Mönchengladbach General Electric streicht 1600 Stellen

Mönchengladbach · Der Konzern leidet vor allem unter dem schwächelnden Öl- und Gasgeschäft. Das Werk in Mönchengladbach soll geschlossen oder verkauft werden. Die IG Metall ist alarmiert und wirft dem Management "Raubtierkapitalismus" vor.

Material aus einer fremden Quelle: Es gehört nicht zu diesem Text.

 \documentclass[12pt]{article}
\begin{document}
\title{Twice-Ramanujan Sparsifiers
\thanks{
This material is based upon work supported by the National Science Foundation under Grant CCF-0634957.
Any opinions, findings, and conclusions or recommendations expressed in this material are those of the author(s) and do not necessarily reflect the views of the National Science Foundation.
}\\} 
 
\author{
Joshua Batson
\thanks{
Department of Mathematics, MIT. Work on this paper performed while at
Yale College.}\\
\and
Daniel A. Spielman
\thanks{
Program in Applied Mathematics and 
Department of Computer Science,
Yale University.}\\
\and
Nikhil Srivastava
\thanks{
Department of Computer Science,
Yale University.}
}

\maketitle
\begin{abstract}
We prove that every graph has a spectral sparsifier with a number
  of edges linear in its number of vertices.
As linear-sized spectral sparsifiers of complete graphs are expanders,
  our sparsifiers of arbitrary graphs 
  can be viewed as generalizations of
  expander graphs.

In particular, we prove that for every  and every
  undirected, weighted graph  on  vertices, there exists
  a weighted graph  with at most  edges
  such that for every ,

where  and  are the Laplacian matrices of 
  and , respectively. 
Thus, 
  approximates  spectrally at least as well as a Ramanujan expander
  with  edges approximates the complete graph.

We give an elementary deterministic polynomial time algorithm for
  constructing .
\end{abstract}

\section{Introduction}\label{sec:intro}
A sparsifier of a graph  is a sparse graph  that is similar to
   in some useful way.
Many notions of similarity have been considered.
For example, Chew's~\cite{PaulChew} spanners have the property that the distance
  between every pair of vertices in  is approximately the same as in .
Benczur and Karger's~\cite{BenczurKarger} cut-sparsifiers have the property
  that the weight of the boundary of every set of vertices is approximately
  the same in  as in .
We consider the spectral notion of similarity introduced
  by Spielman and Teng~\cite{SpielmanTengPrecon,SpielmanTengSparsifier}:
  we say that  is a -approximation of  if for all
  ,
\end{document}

Es herrscht Schockstarre auf der Betriebsversammlung von General Electric (GE) Grid Solutions in Mönchengladbach. Niemand kann glauben, was das Management da soeben verkündet: Das Werk mit einer über hundertjährigen Tradition soll 2019 geschlossen werden, obwohl die Auftragsbücher prall gefüllt sind und der Standort schwarze Zahlen schreibt. Erfahren haben sie es frühmorgens aus der Zeitung, nachdem GE tags zuvor bereits lediglich mehrere Entscheidungsträger in der Stadt vorab informiert hatte - nun wird das Unglaubliche Realität.

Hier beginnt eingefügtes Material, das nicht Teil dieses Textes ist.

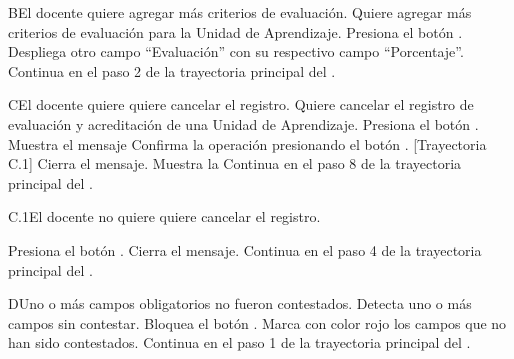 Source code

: 
\begin{UCtrayectoriaA}{B}{El docente quiere agregar más criterios de evaluación.}
    \UCpaso[\UCactor] Quiere agregar más criterios de evaluación para la Unidad de Aprendizaje.
    \UCpaso[\UCactor] Presiona el botón .
    \UCpaso Despliega otro campo ``Evaluación'' con su respectivo campo ``Porcentaje''.
    \UCpaso Continua en el paso 2 de la trayectoria principal del .
\end{UCtrayectoriaA}


\begin{UCtrayectoriaA}{C}{El docente quiere quiere cancelar el registro.}
    \UCpaso[\UCactor] Quiere cancelar el registro de evaluación y acreditación de una Unidad de Aprendizaje.
    \UCpaso[\UCactor] Presiona el botón .
    \UCpaso Muestra el mensaje 
    \UCpaso[\UCactor] Confirma la operación presionando el botón . [Trayectoria C.1]
    \UCpaso Cierra el mensaje.
    \UCpaso Muestra la 
    \UCpaso Continua en el paso 8 de la trayectoria principal del .
\end{UCtrayectoriaA}


\begin{UCtrayectoriaA}{C.1}{El docente no quiere quiere cancelar el registro.}

    \UCpaso[\UCactor] Presiona el botón .
    \UCpaso Cierra el mensaje.
    \UCpaso Continua en el paso 4 de la trayectoria principal del .
\end{UCtrayectoriaA}


\begin{UCtrayectoriaA}{D}{Uno o más campos obligatorios no fueron contestados.}
    \UCpaso Detecta uno o más campos sin contestar.
    \UCpaso Bloquea el botón .
    \UCpaso Marca con color rojo los campos que no han sido contestados.
    \UCpaso Continua en el paso 1 de la trayectoria principal del .
\end{UCtrayectoriaA}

Der Industriekonzern leidet unter dem schwächelnden Energiegeschäft und will daher bundesweit 1600 Stellen streichen, weltweit 12.000. "Wir sind bestrebt, dies so sozialverträglich wie möglich zu gestalten", sagte Alf Henryk Wulf, Chef der GE-Energiesparte in Deutschland. "Wir machen solche Vorschläge nicht leichtfertig." Neben Gladbach wird auch der Berliner Standort GE Power Conversion aufgegeben. Weitere Stellenstreichungen sind zudem in Mannheim, Stuttgart und Kassel vorgesehen. Alleine in Gladbach sind 371 Mitarbeiter betroffen.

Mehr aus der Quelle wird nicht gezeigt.